The invention relates to the field of monitoring and diagnosing automatic control systems and their elements.

A known method for the diagnosis of dynamic links of control systems (RF patent No. 2429518 according to the application No. 201028421/08 (040385), MKI ⁶ G05B 23/02, 2011).

The disadvantage of this method is that it provides the determination of only single parametric defects and has a low distinguishability of defects, that is, low noise immunity.

The closest technical solution (prototype) is a device for monitoring the parameters of the links of control systems (RF patent No. 2173873, MKI ⁶ G05B 23/02, 2001).

The disadvantage of this method and device is that they are applicable only for the diagnosis of aperiodic first order, aperiodic second order and vibrational links, and also that it provides determination of only single parametric defects and is applicable only for monitoring single parameters.

The technical problem to which this invention is directed is to improve the noise immunity of the method for searching for parametric defects in continuous automatic control systems by improving the distinguishability of defects and expanding the functionality of the method for finding one or several deviations of parameters (multiple defects) of the transfer functions of blocks of arbitrary structure in dynamic system with an arbitrary connection of blocks, as well as reducing the computational costs associated calculation diagnostic feature.

The problem is achieved by first registering the reaction of a known-good system F _{j nom} (t _l ), j = 1, ..., k; l = 1, ..., n on the interval t ₁ ∈ [0, T _K ] at k control points for n discrete time instants on the input action x (t), determine the model output signals for each of k control points obtained as a result of test deviations m of the considered single and multiple parametric block defects, for which a test deviation is introduced into each parameter or combination of several parameters of the transfer function of all blocks of the dynamic system and the system output signals are found for the same input action x (t) obtained as a result ltate output signals for each of the control points k and m each test abnormalities in n discrete points in time _{P ji (t l), j} = 1, ..., k; i = 1, ..., m; l = 1, ..., n are recorded, the deviations of the model signals obtained as a result of trial deviations of the corresponding parameters and combinations of several parameters of all structural blocks from the reaction of a known-good system ΔP _ji (t _l ) = P _ji (t _l ) -F _{j nom} (t _l ), j = 1, ..., k; i = 1, ..., m; l = 1, ..., n, replace the system with the nominal characteristics of the controlled one, apply the same test signal x (t) to the input of the system, determine the signals of the controlled system for k control points at n discrete time instants F _j (t _l ), j = 1 , ..., k; l = 1, ..., n, determine the deviations of the signals of the controlled system for k control points at n discrete time instants from the nominal values

ΔF _j (t _l ) = F _j (t _l ) -F _{j nom} (t _l ), j = 1, ..., k; l = 1, ..., n,

diagnostic features are determined for each of m parameters and parameter combinations from the relation

to the maximum, the values of the diagnostic sign determine the faulty parameter or a combination of parameters.
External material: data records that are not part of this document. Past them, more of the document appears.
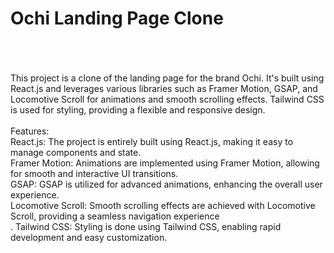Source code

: # Ochi Landing Page Clone
<br>
<br>
<br>
This project is a clone of the landing page for the brand Ochi. It's built using React.js and leverages various libraries such as Framer Motion, GSAP, and Locomotive Scroll for animations and smooth scrolling effects. Tailwind CSS is used for styling, providing a flexible and responsive design.
<br>
<br>
Features:
<br>
React.js: The project is entirely built using React.js, making it easy to manage components and state.
<br>
Framer Motion: Animations are implemented using Framer Motion, allowing for smooth and interactive UI transitions.
<br>
GSAP: GSAP is utilized for advanced animations, enhancing the overall user experience.
<br>
Locomotive Scroll: Smooth scrolling effects are achieved with Locomotive Scroll, providing a seamless navigation experience
<br>.
Tailwind CSS: Styling is done using Tailwind CSS, enabling rapid development and easy customization.

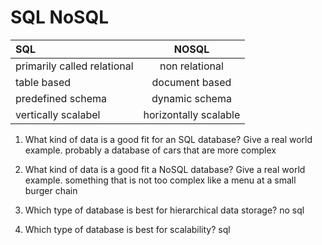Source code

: # SQL	NoSQL
 	 
| SQL      | NOSQL|
| :------------- | :----------: |
|  primarily called relational | non relational   | 
| table based  | document based | L
| predefined schema| dynamic schema|
|vertically scalabel|horizontally scalable|

 	 
1. What kind of data is a good fit for an SQL database?
Give a real world example.
probably a database of cars that are more complex

2. What kind of data is a good fit a NoSQL database?
Give a real world example.
something that is not too complex like a menu at a small burger chain

3. Which type of database is best for hierarchical data storage? no sql

4. Which type of database is best for scalability?
sql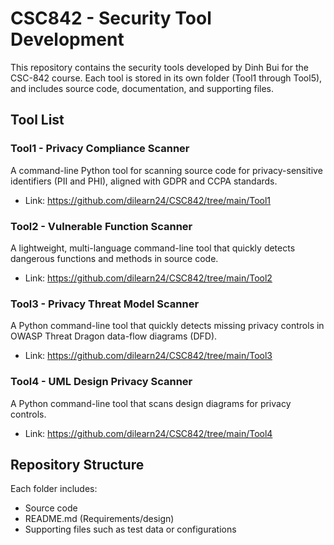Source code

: # CSC842 - Security Tool Development

This repository contains the security tools developed by Dinh Bui for the CSC-842 course. Each tool is stored in its own folder (Tool1 through Tool5), and includes source code, documentation, and supporting files.

## Tool List

### Tool1 - Privacy Compliance Scanner
A command-line Python tool for scanning source code for privacy-sensitive identifiers (PII and PHI), aligned with GDPR and CCPA standards.

- Link: https://github.com/dilearn24/CSC842/tree/main/Tool1

### Tool2 - Vulnerable Function Scanner
A lightweight, multi-language command-line tool that quickly detects dangerous functions and methods in source code.

- Link: https://github.com/dilearn24/CSC842/tree/main/Tool2

### Tool3 - Privacy Threat Model Scanner
A Python command-line tool that quickly detects missing privacy controls in OWASP Threat Dragon data-flow diagrams (DFD).

- Link: https://github.com/dilearn24/CSC842/tree/main/Tool3

### Tool4 - UML Design Privacy Scanner
A Python command-line tool that scans design diagrams for privacy controls.

- Link: https://github.com/dilearn24/CSC842/tree/main/Tool4

## Repository Structure
Each folder includes:
- Source code
- README.md (Requirements/design)
- Supporting files such as test data or configurations
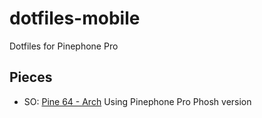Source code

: # dotfiles-mobile

Dotfiles for Pinephone Pro

## Pieces

- SO: [Pine 64 - Arch](https://github.com/dreemurrs-embedded/Pine64-Arch)
  Using Pinephone Pro Phosh version

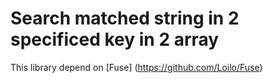 # Search matched string in 2 specificed key in  2 array

This library depend on [Fuse] (https://github.com/Loilo/Fuse)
Expression (1) can be represented as:

Diagnostic signs (2) lie in a fixed range of values [0, 1], therefore, the distinguishability of two multiple parametric defects can be estimated as the difference between the values of the corresponding signs.

The graphic interpretation of the diagnostic feature is as follows: since the scalar product of two unit length vectors of dimension k * n (k is the number of control points, n is the number of discrete time values) is written in square brackets of expression (2), the expression in square brackets is the cosine of the angle between these vectors, therefore, expression (2) can be replaced by the expression:

J _i = cos ² φ _i ,

where φ _i is the angle between the vector of the unit length of the deviations of the signals of the diagnostic object from the nominal and the vector of the unit length of the deviations from the nominal signals of the model with the ith trial change of the parameter or combination of parameters.
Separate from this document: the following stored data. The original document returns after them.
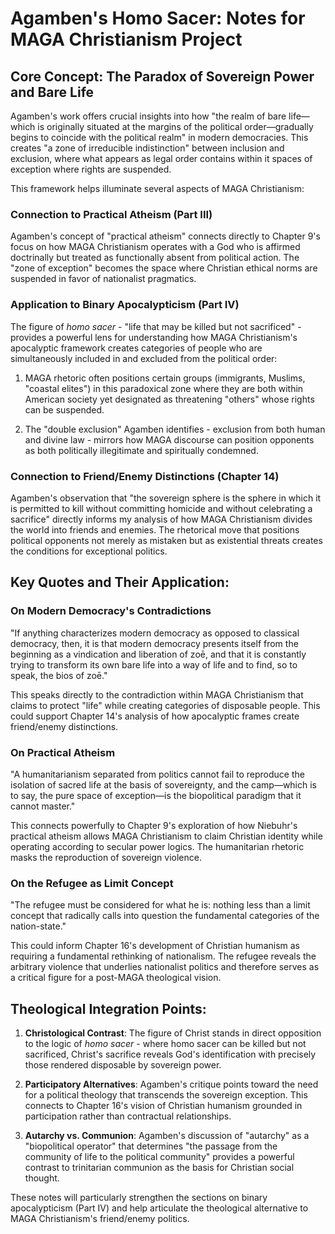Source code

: # Agamben's Homo Sacer: Notes for MAGA Christianism Project

## Core Concept: The Paradox of Sovereign Power and Bare Life

Agamben's work offers crucial insights into how "the realm of bare life—which is originally situated at the margins of the political order—gradually begins to coincide with the political realm" in modern democracies. This creates "a zone of irreducible indistinction" between inclusion and exclusion, where what appears as legal order contains within it spaces of exception where rights are suspended.

This framework helps illuminate several aspects of MAGA Christianism:

### Connection to Practical Atheism (Part III)
Agamben's concept of "practical atheism" connects directly to Chapter 9's focus on how MAGA Christianism operates with a God who is affirmed doctrinally but treated as functionally absent from political action. The "zone of exception" becomes the space where Christian ethical norms are suspended in favor of nationalist pragmatics.

### Application to Binary Apocalypticism (Part IV)
The figure of *homo sacer* - "life that may be killed but not sacrificed" - provides a powerful lens for understanding how MAGA Christianism's apocalyptic framework creates categories of people who are simultaneously included in and excluded from the political order:

1. MAGA rhetoric often positions certain groups (immigrants, Muslims, "coastal elites") in this paradoxical zone where they are both within American society yet designated as threatening "others" whose rights can be suspended.

2. The "double exclusion" Agamben identifies - exclusion from both human and divine law - mirrors how MAGA discourse can position opponents as both politically illegitimate and spiritually condemned.

### Connection to Friend/Enemy Distinctions (Chapter 14)
Agamben's observation that "the sovereign sphere is the sphere in which it is permitted to kill without committing homicide and without celebrating a sacrifice" directly informs my analysis of how MAGA Christianism divides the world into friends and enemies. The rhetorical move that positions political opponents not merely as mistaken but as existential threats creates the conditions for exceptional politics.

## Key Quotes and Their Application:

### On Modern Democracy's Contradictions
"If anything characterizes modern democracy as opposed to classical democracy, then, it is that modern democracy presents itself from the beginning as a vindication and liberation of zoē, and that it is constantly trying to transform its own bare life into a way of life and to find, so to speak, the bios of zoē."

This speaks directly to the contradiction within MAGA Christianism that claims to protect "life" while creating categories of disposable people. This could support Chapter 14's analysis of how apocalyptic frames create friend/enemy distinctions.

### On Practical Atheism
"A humanitarianism separated from politics cannot fail to reproduce the isolation of sacred life at the basis of sovereignty, and the camp—which is to say, the pure space of exception—is the biopolitical paradigm that it cannot master."

This connects powerfully to Chapter 9's exploration of how Niebuhr's practical atheism allows MAGA Christianism to claim Christian identity while operating according to secular power logics. The humanitarian rhetoric masks the reproduction of sovereign violence.

### On the Refugee as Limit Concept
"The refugee must be considered for what he is: nothing less than a limit concept that radically calls into question the fundamental categories of the nation-state."

This could inform Chapter 16's development of Christian humanism as requiring a fundamental rethinking of nationalism. The refugee reveals the arbitrary violence that underlies nationalist politics and therefore serves as a critical figure for a post-MAGA theological vision.

## Theological Integration Points:

1. **Christological Contrast**: The figure of Christ stands in direct opposition to the logic of *homo sacer* - where homo sacer can be killed but not sacrificed, Christ's sacrifice reveals God's identification with precisely those rendered disposable by sovereign power.

2. **Participatory Alternatives**: Agamben's critique points toward the need for a political theology that transcends the sovereign exception. This connects to Chapter 16's vision of Christian humanism grounded in participation rather than contractual relationships.

3. **Autarchy vs. Communion**: Agamben's discussion of "autarchy" as a "biopolitical operator" that determines "the passage from the community of life to the political community" provides a powerful contrast to trinitarian communion as the basis for Christian social thought.

These notes will particularly strengthen the sections on binary apocalypticism (Part IV) and help articulate the theological alternative to MAGA Christianism's friend/enemy politics.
The actual distinguishability of the i-th single or multiple parametric defect is determined by the formula:

ΔJ _i = J _i -J _k ,

where J _i is the maximum value of the attribute (the value of the attribute of the i-th single or multiple parametric defect present in the object), J _k is the value of the attribute closest to it in value.

Since the inventive method involves the calculation of a large number of diagnostic features, which is determined by the number of all considered combinations of parameters, even a slight decrease in computational costs when determining a feature by formula (1) leads to a significant reduction in hardware or software costs for diagnosis. When replacing diagnostic signs (RF patent No. 2429518 according to application No.2010128421 / 08 (040385), MKI ⁶ G05B 23/02, 2011), indicating defects with their minimum values of the symptom for diagnostic signs in the claimed method, indicating defects with their maximum values, we get savings on one deduction when calculating one attribute (formula (3) in RF patent No. 2429518 according to application No. 2010128421/08 (040385), MKI ⁶ G05B 23/02, 2011 and formula (2) in the present method).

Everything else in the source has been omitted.